(Problem statement): Scan each line of the records for the word "SelectScene" and extract the ones that have it.

[Records excerpted from a collection]
--- --- ---

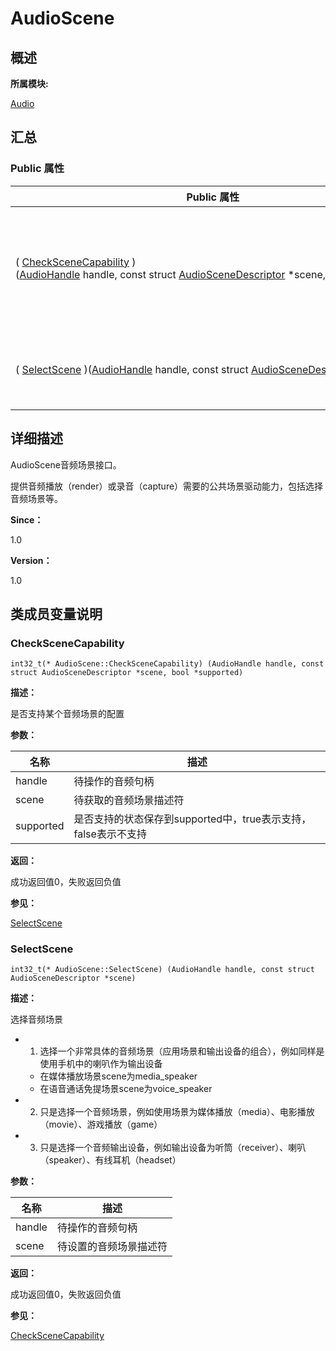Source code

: # AudioScene


## **概述**

**所属模块:**

[Audio](_audio.md)


## **汇总**


### Public 属性

  | Public&nbsp;属性 | 描述 | 
| -------- | -------- |
| (&nbsp;[CheckSceneCapability](#checkscenecapability)&nbsp;)([AudioHandle](_audio.md#ga18675ddb073465fdeac33a897f675d79)&nbsp;handle,&nbsp;const&nbsp;struct&nbsp;[AudioSceneDescriptor](_audio_scene_descriptor.md)&nbsp;\*scene,&nbsp;bool&nbsp;\*supported) | 是否支持某个音频场景的配置&nbsp;[更多...](#checkscenecapability) | 
| (&nbsp;[SelectScene](#selectscene)&nbsp;)([AudioHandle](_audio.md#ga18675ddb073465fdeac33a897f675d79)&nbsp;handle,&nbsp;const&nbsp;struct&nbsp;[AudioSceneDescriptor](_audio_scene_descriptor.md)&nbsp;\*scene) | 选择音频场景&nbsp;[更多...](#selectscene) | 


## **详细描述**

AudioScene音频场景接口。

提供音频播放（render）或录音（capture）需要的公共场景驱动能力，包括选择音频场景等。

**Since：**

1.0

**Version：**

1.0


## **类成员变量说明**


### CheckSceneCapability

  
```
int32_t(* AudioScene::CheckSceneCapability) (AudioHandle handle, const struct AudioSceneDescriptor *scene, bool *supported)
```

**描述：**

是否支持某个音频场景的配置

**参数：**

  | 名称 | 描述 | 
| -------- | -------- |
| handle | 待操作的音频句柄 | 
| scene | 待获取的音频场景描述符 | 
| supported | 是否支持的状态保存到supported中，true表示支持，false表示不支持 | 

**返回：**

成功返回值0，失败返回负值

**参见：**

[SelectScene](#selectscene)


### SelectScene

  
```
int32_t(* AudioScene::SelectScene) (AudioHandle handle, const struct AudioSceneDescriptor *scene)
```

**描述：**

选择音频场景

- 1. 选择一个非常具体的音频场景（应用场景和输出设备的组合），例如同样是使用手机中的喇叭作为输出设备
  - 在媒体播放场景scene为media_speaker
  - 在语音通话免提场景scene为voice_speaker

- 2. 只是选择一个音频场景，例如使用场景为媒体播放（media）、电影播放（movie）、游戏播放（game）

- 3. 只是选择一个音频输出设备，例如输出设备为听筒（receiver）、喇叭（speaker）、有线耳机（headset）

**参数：**

  | 名称 | 描述 | 
| -------- | -------- |
| handle | 待操作的音频句柄 | 
| scene | 待设置的音频场景描述符 | 

**返回：**

成功返回值0，失败返回负值

**参见：**

[CheckSceneCapability](#checkscenecapability)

--- --- ---

(Response area):
| (&nbsp;[SelectScene](#selectscene)&nbsp;)([AudioHandle](_audio.md#ga18675ddb073465fdeac33a897f675d79)&nbsp;handle,&nbsp;const&nbsp;struct&nbsp;[AudioSceneDescriptor](_audio_scene_descriptor.md)&nbsp;\*scene) | 选择音频场景&nbsp;[更多...](#selectscene) | 
[SelectScene](#selectscene)
### SelectScene
int32_t(* AudioScene::SelectScene) (AudioHandle handle, const struct AudioSceneDescriptor *scene)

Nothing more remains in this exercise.